Then an unfortunate thing happened. Herbert began to go out after supper. Mrs Sunbury didn't like it much, but Mr Sunbury reasoned with her. After all, the boy was twenty-two, and it must be dull for him to stay home all the time. If he wanted to go for a walk or see a movie there was no great harm. Herbert had fallen in love. One Saturday evening, after they'd had a wonderful time on the common, while they were at supper, out of a clear sky he said suddenly:
'Mum, I've asked a young lady to come in to tea tomorrow. Is that all right?'
'You done what?' said Mrs Sunbury, for a moment forgetting her grammar.
'You heard, Mum.'
'And may I ask who she is and how you got to know her?'
'Her name's Bevan, Betty Bevan, and I met her first at the pictures one Saturday afternoon when it was raining. It was an accident-like. She was sitting next to me and she dropped her bag and I picked it up and she said thank you and so naturally we got talking.'
'And d'you mean to tell me you fell for an old trick like that? Dropped her bag indeed!'
'You're making a mistake, Mum, she's a nice girl, she is really and well educated too.'
'And when did all this happen?'
'About three months ago.'
'Oh, you met her three months ago and you've asked her to come to tea tomorrow?'
'Well, I've seen her since of course. That first day, after the show, I asked her if she'd come to the pictures with me on the Tuesday evening, and she said she didn't know, perhaps she would and perhaps she wouldn't. But she came all right.'
'She would. I could have told you that.'
'And we've been going to the pictures about twice a week ever since.'
'So that's why you've taken to going out so often?'
'That's right. But, look, I don't want to force her on you, if you don't want her to come to tea I'll say you've got a headache and take her out.'
'Your mum will have her to tea all right,' said Mr Sunbury. 'Won't you, dear? It's only that your mum can't abide strangers. She never has liked them.'
'I keep myself to myself,' said Mrs Sunbury gloomily. 'What does she do?'
'She works in a typewriting office in the City and she lives at home, if you call it home; you see, her mum died and her dad married again, and they've got three kids and she doesn't get on with her step-ma. Nag, nag, nag all the time, she says.'
Mrs Sunbury arranged the tea very stylishly. She took the knick-nacks off a little table in the sitting room, which they never used, and put a tea-cloth on it. She got out the tea-service and the plated tea-kettle which they never used either, and she made scones, baked a cake, and cut thin bread-and-butter.
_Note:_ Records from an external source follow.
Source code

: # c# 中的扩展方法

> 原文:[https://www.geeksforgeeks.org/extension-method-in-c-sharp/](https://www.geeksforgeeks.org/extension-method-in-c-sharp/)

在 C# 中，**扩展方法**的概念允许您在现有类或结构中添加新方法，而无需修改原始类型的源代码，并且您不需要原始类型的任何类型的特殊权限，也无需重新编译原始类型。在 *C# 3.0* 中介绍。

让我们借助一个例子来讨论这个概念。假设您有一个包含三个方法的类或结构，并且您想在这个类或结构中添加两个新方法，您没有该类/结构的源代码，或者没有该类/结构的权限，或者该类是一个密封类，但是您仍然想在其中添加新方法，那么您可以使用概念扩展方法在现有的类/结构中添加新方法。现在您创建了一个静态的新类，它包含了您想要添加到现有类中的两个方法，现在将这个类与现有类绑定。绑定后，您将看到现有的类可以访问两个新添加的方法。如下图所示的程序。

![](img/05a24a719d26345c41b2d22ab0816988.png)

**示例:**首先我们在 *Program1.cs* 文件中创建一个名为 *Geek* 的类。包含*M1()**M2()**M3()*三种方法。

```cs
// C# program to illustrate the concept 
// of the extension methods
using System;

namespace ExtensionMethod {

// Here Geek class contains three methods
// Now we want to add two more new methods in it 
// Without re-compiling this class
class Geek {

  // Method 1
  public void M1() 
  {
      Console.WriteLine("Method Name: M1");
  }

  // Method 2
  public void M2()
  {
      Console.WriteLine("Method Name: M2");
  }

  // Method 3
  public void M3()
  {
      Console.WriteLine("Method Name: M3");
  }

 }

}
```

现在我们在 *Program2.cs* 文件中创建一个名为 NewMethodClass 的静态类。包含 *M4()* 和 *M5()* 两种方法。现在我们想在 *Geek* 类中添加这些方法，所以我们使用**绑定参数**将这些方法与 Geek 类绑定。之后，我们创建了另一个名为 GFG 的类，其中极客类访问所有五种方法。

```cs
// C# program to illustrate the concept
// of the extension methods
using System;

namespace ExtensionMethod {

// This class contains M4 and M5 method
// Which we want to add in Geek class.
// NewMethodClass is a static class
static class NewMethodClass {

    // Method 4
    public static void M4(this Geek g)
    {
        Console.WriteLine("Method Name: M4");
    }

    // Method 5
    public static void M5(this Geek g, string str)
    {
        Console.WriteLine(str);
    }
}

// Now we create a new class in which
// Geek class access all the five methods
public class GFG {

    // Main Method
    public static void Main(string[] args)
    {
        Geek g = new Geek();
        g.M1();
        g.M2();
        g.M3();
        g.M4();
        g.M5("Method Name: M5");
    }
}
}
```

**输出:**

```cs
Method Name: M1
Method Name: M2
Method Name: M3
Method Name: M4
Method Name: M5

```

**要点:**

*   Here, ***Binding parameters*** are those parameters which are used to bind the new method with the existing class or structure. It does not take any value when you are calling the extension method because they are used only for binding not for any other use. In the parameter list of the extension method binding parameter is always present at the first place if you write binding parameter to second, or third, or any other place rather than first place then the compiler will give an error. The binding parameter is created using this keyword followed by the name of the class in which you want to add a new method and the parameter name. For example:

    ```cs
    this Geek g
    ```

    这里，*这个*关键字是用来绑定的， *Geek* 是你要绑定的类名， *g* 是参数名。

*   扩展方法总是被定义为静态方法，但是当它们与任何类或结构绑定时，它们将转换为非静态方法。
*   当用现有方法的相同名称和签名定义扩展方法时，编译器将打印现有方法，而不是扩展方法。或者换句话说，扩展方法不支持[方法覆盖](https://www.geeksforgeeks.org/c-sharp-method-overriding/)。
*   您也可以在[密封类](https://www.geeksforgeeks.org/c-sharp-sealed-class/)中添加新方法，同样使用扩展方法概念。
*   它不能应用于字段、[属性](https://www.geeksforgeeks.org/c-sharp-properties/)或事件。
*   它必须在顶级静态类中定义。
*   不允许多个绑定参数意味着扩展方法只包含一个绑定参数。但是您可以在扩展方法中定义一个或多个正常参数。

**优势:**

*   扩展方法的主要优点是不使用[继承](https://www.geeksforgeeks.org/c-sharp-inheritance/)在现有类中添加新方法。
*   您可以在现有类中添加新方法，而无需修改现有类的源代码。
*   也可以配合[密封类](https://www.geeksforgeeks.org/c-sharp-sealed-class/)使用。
'I want her to see that we're not just nobody,' she told her Samuel.
Herbert went to fetch Miss Bevan, and Mr Sunbury intercepted them at the door in case Herbert should take her into the dining-room where normally they ate and sat. Herbert gave the tea-table a glance of surprise as he ushered the young woman into the sitting-room.
'This is Betty, Mum,' he said.
'Miss Bevan, I presume,' said Mrs Sunbury.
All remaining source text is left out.